Alcuni importanti lavori recenti sulla posizione degli elementi clitici in latino (Adams 1994b e Janse 1994 sui pronomi personali, Adams 1994a sulla copula esse) fanno appello alla nozione di colon introdotta, sulla un base di alcuni fenomeni del latino e del greco, dal filologo classico Eduard Fraenkel (cfr. Fraenkel 1932, 1933, 1964a, 1965, 1966): in particolare si afferma che la legge di Wackernagel (cfr.
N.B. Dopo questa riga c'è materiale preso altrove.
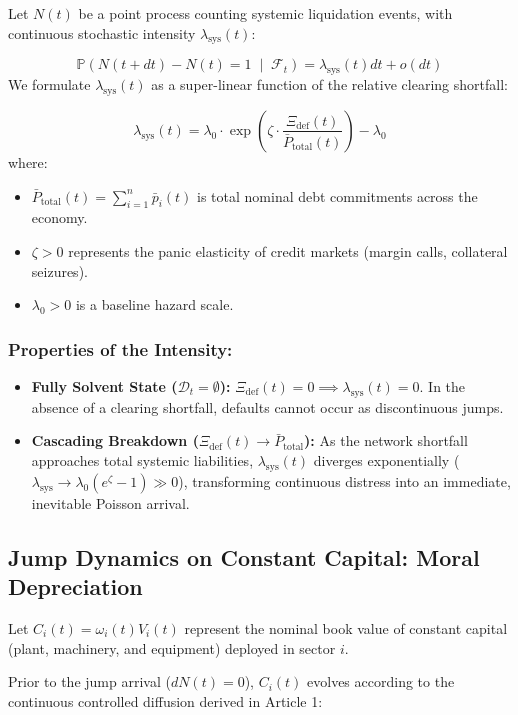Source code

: \documentclass[11pt,letterpaper]{report}
\begin{document}
Let $N(t)$ be a point process counting systemic liquidation events, with continuous stochastic intensity ${\lambda }_{\mathrm{sys}}(t)$:

\[
\mathbb{P}\left( N(t + dt) - N(t) = 1 \;\middle\vert\; \mathcal{F}_t \right) = \lambda_{\text{sys}}(t) dt + o(dt)
\]
We formulate ${\lambda }_{\mathrm{sys}}(t)$ as a super-linear function of the relative clearing shortfall:

\[
{\lambda }_{\mathrm{sys}}(t)={\lambda }_{0}\cdot \exp \left({\zeta \cdot \frac{{\Xi }_{\mathrm{def}}(t)}{{\bar{P}}_{\mathrm{total}}(t)}}\right)-{\lambda }_{0}
\]
where:

\begin{itemize}
\item ${\bar{P}}_{\mathrm{total}}(t)=\sum\limits_{i=1}^{n}{\bar{p}}_{i}(t)$ is total nominal debt commitments across the economy.
\item $\zeta >0$ represents the panic elasticity of credit markets (margin calls, collateral seizures).
\item ${\lambda }_{0}>0$ is a baseline hazard scale.
\end{itemize}
\subsubsection{Properties of the Intensity:}
\begin{itemize}
\item \textbf{Fully Solvent State ($\mathcal{D}_t = \emptyset$):} $\Xi_{\text{def}}(t) = 0 \implies \lambda_{\text{sys}}(t) = 0$. In the absence of a clearing shortfall, defaults cannot occur as discontinuous jumps.
\item \textbf{Cascading Breakdown (${\Xi }_{\mathrm{def}}(t)\rightarrow {\bar{P}}_{\mathrm{total}}$):} As the network shortfall approaches total systemic liabilities, ${\lambda }_{\mathrm{sys}}(t)$ diverges exponentially (${\lambda }_{\mathrm{sys}}\rightarrow {\lambda }_{0}({e}^{\zeta }-1)\gg 0$), transforming continuous distress into an immediate, inevitable Poisson arrival.
\end{itemize}
\subsection{Jump Dynamics on Constant Capital: Moral Depreciation}
Let ${C}_{i}(t)={\omega }_{i}(t){V}_{i}(t)$ represent the nominal book value of constant capital (plant, machinery, and equipment) deployed in sector $i$.

Prior to the jump arrival ($dN(t)=0$), ${C}_{i}(t)$ evolves according to the continuous controlled diffusion derived in Article 1:
\end{document}
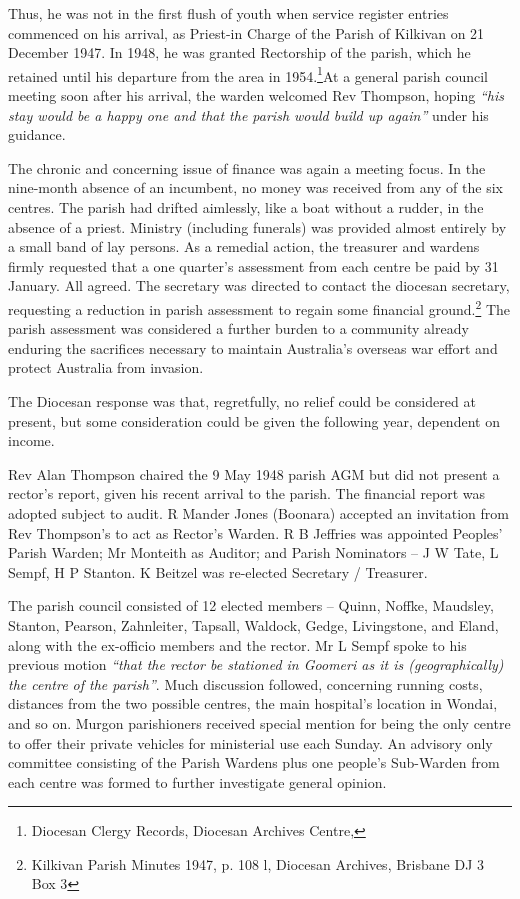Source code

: Thus, he was not in the first flush of youth when service register entries commenced on his arrival, as Priest-in Charge of the Parish of Kilkivan on 21 December 1947. In 1948, he was granted Rectorship of the parish, which he retained until his departure from the area in 1954.\footnote{Diocesan Clergy Records, Diocesan Archives Centre,}At a general parish council meeting soon after his arrival, the warden welcomed Rev Thompson, hoping \emph{``his stay would be a happy one and that the parish would build up again''} under his guidance.

The chronic and concerning issue of finance was again a meeting focus. In the nine-month absence of an incumbent, no money was received from any of the six centres. The parish had drifted aimlessly, like a boat without a rudder, in the absence of a priest. Ministry (including funerals) was provided almost entirely by a small band of lay persons. As a remedial action, the treasurer and wardens firmly requested that a one quarter's assessment from each centre be paid by 31 January. All agreed. The secretary was directed to contact the diocesan secretary, requesting a reduction in parish assessment to regain some financial ground.\footnote{Kilkivan Parish Minutes 1947, p. 108 l, Diocesan Archives, Brisbane DJ 3 Box 3} The parish assessment was considered a further burden to a community already enduring the sacrifices necessary to maintain Australia's overseas war effort and protect Australia from invasion.

The Diocesan response was that, regretfully, no relief could be considered at present, but some consideration could be given the following year, dependent on income.

Rev Alan Thompson chaired the 9 May 1948 parish AGM but did not present a rector's report, given his recent arrival to the parish. The financial report was adopted subject to audit. R Mander Jones (Boonara) accepted an invitation from Rev Thompson's to act as Rector's Warden. R B Jeffries was appointed Peoples' Parish Warden; Mr Monteith as Auditor; and Parish Nominators -- J W Tate, L Sempf, H P Stanton. K Beitzel was re-elected Secretary / Treasurer.

The parish council consisted of 12 elected members -- Quinn, Noffke, Maudsley, Stanton, Pearson, Zahnleiter, Tapsall, Waldock, Gedge, Livingstone, and Eland, along with the ex-officio members and the rector. Mr L Sempf spoke to his previous motion \emph{``that the rector be stationed in Goomeri as it is (geographically) the centre of the parish''}. Much discussion followed, concerning running costs, distances from the two possible centres, the main hospital's location in Wondai, and so on. Murgon parishioners received special mention for being the only centre to offer their private vehicles for ministerial use each Sunday. An advisory only committee consisting of the Parish Wardens plus one people's Sub-Warden from each centre was formed to further investigate general opinion.

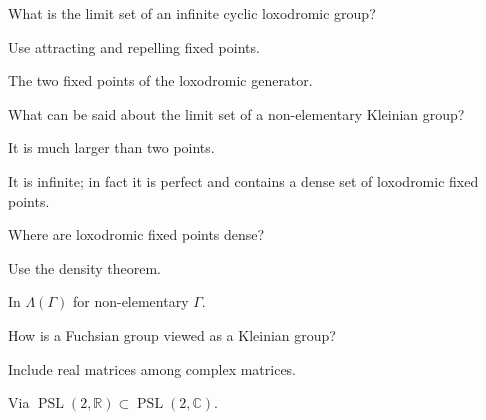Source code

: \begin{exercise}\label{exr:vii37-10}
What is the limit set of an infinite cyclic loxodromic group?
\end{exercise}

\begin{hint}
Use attracting and repelling fixed points.
\end{hint}

\begin{solution}
The two fixed points of the loxodromic generator.
\end{solution}

\begin{exercise}\label{exr:vii37-11}
What can be said about the limit set of a non-elementary Kleinian group?
\end{exercise}

\begin{hint}
It is much larger than two points.
\end{hint}

\begin{solution}
It is infinite; in fact it is perfect and contains a dense set of loxodromic fixed points.
\end{solution}

\begin{exercise}\label{exr:vii37-12}
Where are loxodromic fixed points dense?
\end{exercise}

\begin{hint}
Use the density theorem.
\end{hint}

\begin{solution}
In \(\Lambda(\Gamma)\) for non-elementary \(\Gamma\).
\end{solution}

\begin{exercise}\label{exr:vii37-13}
How is a Fuchsian group viewed as a Kleinian group?
\end{exercise}

\begin{hint}
Include real matrices among complex matrices.
\end{hint}

\begin{solution}
Via \(\operatorname{PSL}(2,\mathbb R)\subset\operatorname{PSL}(2,\mathbb C)\).
\end{solution}


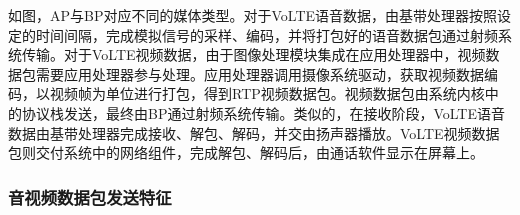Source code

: 
如图，AP与BP对应不同的媒体类型。对于VoLTE语音数据，由基带处理器按照设定的时间间隔，完成模拟信号的采样、编码，并将打包好的语音数据包通过射频系统传输。对于VoLTE视频数据，由于图像处理模块集成在应用处理器中，视频数据包需要应用处理器参与处理。应用处理器调用摄像系统驱动，获取视频数据编码，以视频帧为单位进行打包，得到RTP视频数据包。视频数据包由系统内核中的协议栈发送，最终由BP通过射频系统传输。类似的，在接收阶段，VoLTE语音数据由基带处理器完成接收、解包、解码，并交由扬声器播放。VoLTE视频数据包则交付系统中的网络组件，完成解包、解码后，由通话软件显示在屏幕上。

\subsubsection{音视频数据包发送特征}
\label{chap:backinfo:volte:packets:send}


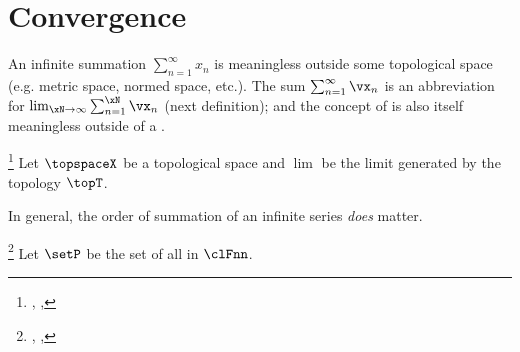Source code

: \section{Convergence}
\label{sec:series_convergence}
An infinite summation $\sum_{n=1}^\infty x_n$ is meaningless outside some 
topological space (e.g. metric space, normed space, etc.).
The sum $\sum_{n=1}^\infty \vx_n$ is an abbreviation for $\lim_{\xN\to\infty}\sum_{n=1}^\xN \vx_n$
(next definition); and the concept of  is also itself meaningless outside of a 
.
\begin{definition}
\footnote{
  ,
  ,
  }
\label{def:suminf}
Let $\topspaceX$ be a topological space and $\lim$ be the limit generated by the topology $\topT$.
\end{definition}

In general, the order of summation of an infinite series \emph{does} matter.

\begin{definition}
\footnote{
  ,
  , %
  }
\label{def:abscon}
Let $\setP$ be the set of all  in $\clFnn$.
\end{definition}

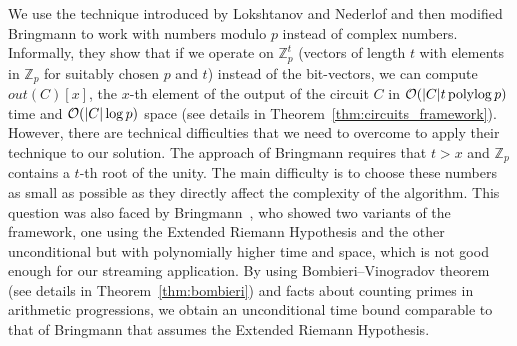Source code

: We use the technique introduced by Lokshtanov and Nederlof \cite{LokshtanovN10} and then modified
Bringmann \cite{Bringmann17} to work with numbers modulo $p$ instead of complex numbers.
Informally, they show that if we operate on $\mathbb{Z}_p^t$ (vectors of length $t$ with elements in $\mathbb{Z}_p$ for suitably chosen $p$ and $t$) instead of the bit-vectors, we can compute $out(C)[x]$, the $x$-th element of the output of the circuit $C$ in $\mathcal{O}(|C|t\operatorname{polylog} p)$ time and $\mathcal{O}(|C|\log p)$ space (see details in Theorem~\ref{thm:circuits_framework}).
However, there are technical difficulties that we need to overcome to apply their technique to our solution. The approach of Bringmann \cite{Bringmann17} requires that $t>x$ and $\mathbb{Z}_p$ contains a $t$-th root of the unity.
The main difficulty is to choose these numbers as small as possible as they directly affect the complexity of the algorithm.
This question was also faced by Bringmann~\cite{Bringmann17}, who showed two variants of the framework, one using the Extended Riemann Hypothesis and the other unconditional but with polynomially higher time and space, which is not good enough for our streaming application. By using Bombieri--Vinogradov theorem (see details in Theorem~\ref{thm:bombieri}) and facts about counting primes in arithmetic progressions, we obtain an unconditional time bound comparable to that of Bringmann that assumes the Extended Riemann Hypothesis.

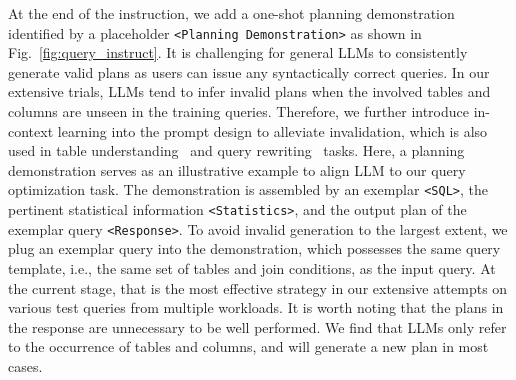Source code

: At the end of the instruction, we add a one-shot planning demonstration identified by a placeholder {\color{Peach}\texttt{<Planning Demonstration>}} as shown in Fig.~\ref{fig:query_instruct}. 
It is challenging for general LLMs to consistently generate valid plans as users can issue any syntactically correct queries. In our extensive trials, LLMs tend to infer invalid plans when the involved tables and columns are unseen in the training queries. Therefore, we further introduce in-context learning into the prompt design to alleviate invalidation, which is also used in table understanding~\cite{DBLP:journals/pacmmod/LiHYCGZF0C24} and query rewriting~\cite{DBLP:journals/corr/abs-2404-12872} tasks.
%
Here, a planning demonstration serves as an illustrative example to align LLM to our query optimization task.
The demonstration is assembled by an exemplar {\color{Peach}\texttt{<SQL>}}, the pertinent statistical information {\color{Peach}\texttt{<Statistics>}}, and the output plan of the exemplar query {\color{Peach}\texttt{<Response>}}.
To avoid invalid generation to the largest extent, we plug an exemplar query into the demonstration, which possesses the same query template, i.e., the same set of tables and join conditions, as the input query. 
At the current stage, that is the most effective strategy in our extensive attempts on various test queries from multiple workloads. 
It is worth noting that the plans in the response are unnecessary to be well performed. We find that LLMs only refer to the occurrence of tables and columns, and will generate a new plan in most cases. 



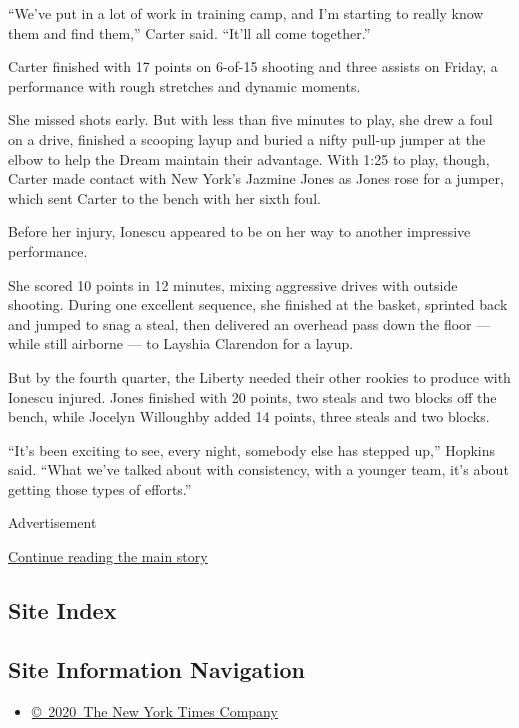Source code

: ``We've put in a lot of work in training camp, and I'm starting to
really know them and find them,'' Carter said. ``It'll all come
together.''

Carter finished with 17 points on 6-of-15 shooting and three assists on
Friday, a performance with rough stretches and dynamic moments.

She missed shots early. But with less than five minutes to play, she
drew a foul on a drive, finished a scooping layup and buried a nifty
pull-up jumper at the elbow to help the Dream maintain their advantage.
With 1:25 to play, though, Carter made contact with New York's Jazmine
Jones as Jones rose for a jumper, which sent Carter to the bench with
her sixth foul.

Before her injury, Ionescu appeared to be on her way to another
impressive performance.

She scored 10 points in 12 minutes, mixing aggressive drives with
outside shooting. During one excellent sequence, she finished at the
basket, sprinted back and jumped to snag a steal, then delivered an
overhead pass down the floor --- while still airborne --- to Layshia
Clarendon for a layup.

But by the fourth quarter, the Liberty needed their other rookies to
produce with Ionescu injured. Jones finished with 20 points, two steals
and two blocks off the bench, while Jocelyn Willoughby added 14 points,
three steals and two blocks.

``It's been exciting to see, every night, somebody else has stepped
up,'' Hopkins said. ``What we've talked about with consistency, with a
younger team, it's about getting those types of efforts.''

Advertisement

\protect\hyperlink{after-bottom}{Continue reading the main story}

\hypertarget{site-index}{%
\subsection{Site Index}\label{site-index}}

\hypertarget{site-information-navigation}{%
\subsection{Site Information
Navigation}\label{site-information-navigation}}

\begin{itemize}
\tightlist
\item
  \href{https://help.nytimes.com/hc/en-us/articles/115014792127-Copyright-notice}{©~2020~The
  New York Times Company}
\end{itemize}

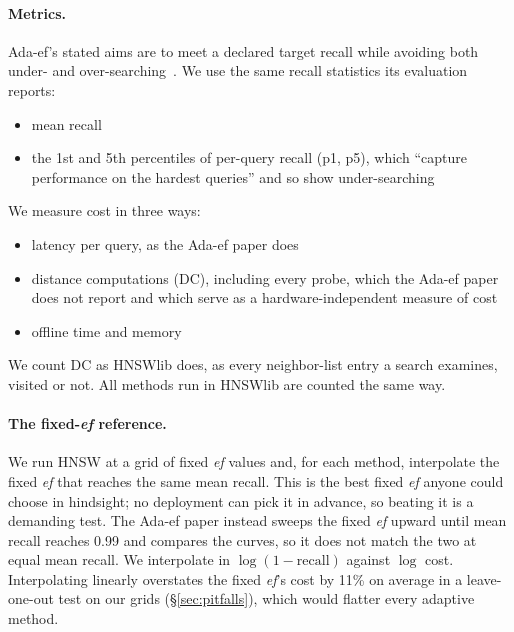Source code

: \documentclass[sigconf, nonacm]{acmart}
\newcommand{\ef}{\textit{ef}}
\begin{document}
\paragraph{Metrics.}
Ada-ef's stated aims are to meet a declared target recall while avoiding both under- and
over-searching~\cite{zhang2026adaef}. We use the same recall statistics its evaluation reports:
\begin{itemize}
\item mean recall
\item the 1st and 5th percentiles of per-query recall (p1, p5), which ``capture performance on the
  hardest queries'' and so show under-searching~\cite[\S 7.2]{zhang2026adaef}
\end{itemize}
We measure cost in three ways:
\begin{itemize}
\item latency per query, as the Ada-ef paper does
\item distance computations (DC), including every probe, which the Ada-ef paper does not report and
  which serve as a hardware-independent measure of cost
\item offline time and memory
\end{itemize}
We count DC as HNSWlib does, as every neighbor-list entry a search examines, visited or not. All
methods run in HNSWlib are counted the same way.

\paragraph{The fixed-\ef{} reference.}
We run HNSW at a grid of fixed \ef{} values and, for each method, interpolate the fixed \ef{} that
reaches the same mean recall. This is the best fixed \ef{} anyone could choose in hindsight; no
deployment can pick it in advance, so beating it is a demanding test. The Ada-ef paper instead sweeps
the fixed \ef{} upward until mean recall reaches 0.99 and compares the curves, so it does not match
the two at equal mean recall. We interpolate in $\log(1 - \text{recall})$ against $\log$ cost.
Interpolating linearly overstates the fixed \ef{}'s cost by 11\% on average in a leave-one-out test
on our grids (\S\ref{sec:pitfalls}), which would flatter every adaptive method.

\begin{table}[t]
  \caption{Datasets, sorted by KS (200 queries). $\rho$: rank correlation between each score and
  the true per-query $\mathrm{ef}^*$ on the calibration set, settings P / R; the larger magnitude
  ranks queries better. A dash: the score is constant on the calibration queries.}
  \label{tab:datasets}
  \centering\footnotesize
  \resizebox{\linewidth}{!}{}
\end{table}
\end{document}
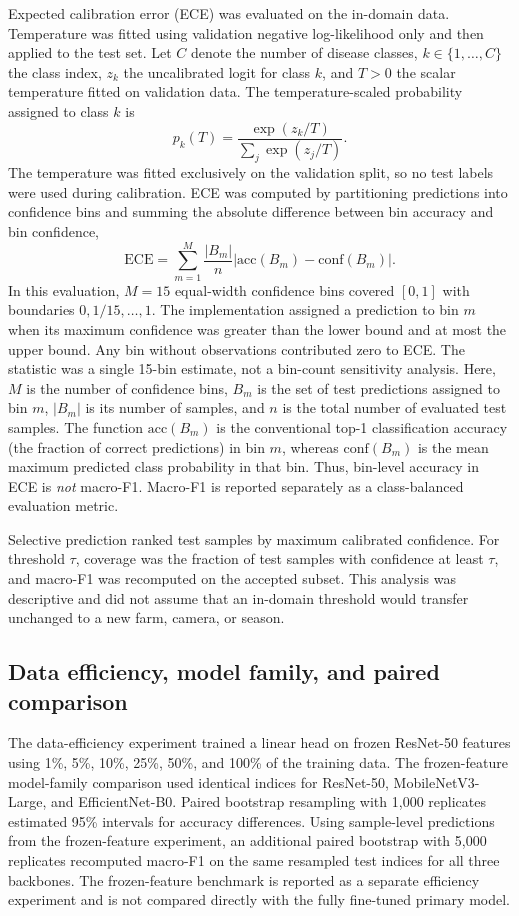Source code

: \documentclass{sbc2023}%
\begin{document}
Expected calibration error (ECE) was evaluated on the in-domain data. Temperature was fitted using validation negative log-likelihood only and then applied to the test set. Let $C$ denote the number of disease classes, $k\in\{1,\ldots,C\}$ the class index, $z_k$ the uncalibrated logit for class $k$, and $T>0$ the scalar temperature fitted on validation data. The temperature-scaled probability assigned to class $k$ is
\begin{equation}
 p_k(T)=\frac{\exp(z_k/T)}{\sum_j \exp(z_j/T)}.
\end{equation}
The temperature was fitted exclusively on the validation split, so no test labels were used during calibration. ECE was computed by partitioning predictions into confidence bins and summing the absolute difference between bin accuracy and bin confidence,
\begin{equation}
 \mathrm{ECE}=\sum_{m=1}^{M}\frac{|B_m|}{n}\left|\mathrm{acc}(B_m)-\mathrm{conf}(B_m)\right|.
\end{equation}
In this evaluation, $M=15$ equal-width confidence bins covered $[0,1]$ with boundaries $0,1/15,\ldots,1$. The implementation assigned a prediction to bin $m$ when its maximum confidence was greater than the lower bound and at most the upper bound. Any bin without observations contributed zero to ECE. The statistic was a single 15-bin estimate, not a bin-count sensitivity analysis. Here, $M$ is the number of confidence bins, $B_m$ is the set of test predictions assigned to bin $m$, $|B_m|$ is its number of samples, and $n$ is the total number of evaluated test samples. The function $\mathrm{acc}(B_m)$ is the conventional top-1 classification accuracy (the fraction of correct predictions) in bin $m$, whereas $\mathrm{conf}(B_m)$ is the mean maximum predicted class probability in that bin. Thus, bin-level accuracy in ECE is \emph{not} macro-F1. Macro-F1 is reported separately as a class-balanced evaluation metric.

Selective prediction ranked test samples by maximum calibrated confidence. For threshold $\tau$, coverage was the fraction of test samples with confidence at least $\tau$, and macro-F1 was recomputed on the accepted subset. This analysis was descriptive and did not assume that an in-domain threshold would transfer unchanged to a new farm, camera, or season.

\subsection{Data efficiency, model family, and paired comparison}
The data-efficiency experiment trained a linear head on frozen ResNet-50 features using 1\%, 5\%, 10\%, 25\%, 50\%, and 100\% of the training data. The frozen-feature model-family comparison used identical indices for ResNet-50, MobileNetV3-Large, and EfficientNet-B0. Paired bootstrap resampling with 1,000 replicates estimated 95\% intervals for accuracy differences. Using sample-level predictions from the frozen-feature experiment, an additional paired bootstrap with 5,000 replicates recomputed macro-F1 on the same resampled test indices for all three backbones. The frozen-feature benchmark is reported as a separate efficiency experiment and is not compared directly with the fully fine-tuned primary model.
\end{document}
Wackernagel 1892) può spiegare la posizione di una buona parte degli elementi clitici in latino solo se il suo ambito di applicazione è non la frase, ma il colon.

Si ricorderà che la legge di Wackernagel prevede che gli elementi atoni si collochino dopo la prima parola o il primo sintagma di una frase, come esemplificato in (1) per le frasi principali e in (2) per le frasi subordinate di modo finito:

(1)
a. Delectarunt me tuae litterae (Cic. Fam. 9.16.1)
b. Caninius noster me tuis uerbis admonuit ut scriberem ad te (Cic. Fam. 9.6.1)

(2)
Nunc uide utra te "krisis" magis delectet (Cic. Fam. 9.4)

Secondo gli studi citati, però, la posizione che il pronome assume in (3) (da Adams 1994a: p. 1), è riconducibile alla legge di Wackernagel solo se si assume che la frase possa essere composta da sottounità ritmiche, i cola appunto, e che siano queste a costituire l'ambito di applicazione della legge: i clitici potrebbero collocarsi dopo la prima parola o il primo sintagma di un colon qualsiasi, non necessariamente dopo la prima parola o il primo sintagma del primo colon della frase; in (3), per es., il pronome sarebbe collocato dopo la prima parola del secondo colon (negli esempi la divisione in cola sarà indicata da una barra verticale):

(3) de triumpho autem | nulla me cupiditas umquam tenuit (Cic. Att.7.2.6)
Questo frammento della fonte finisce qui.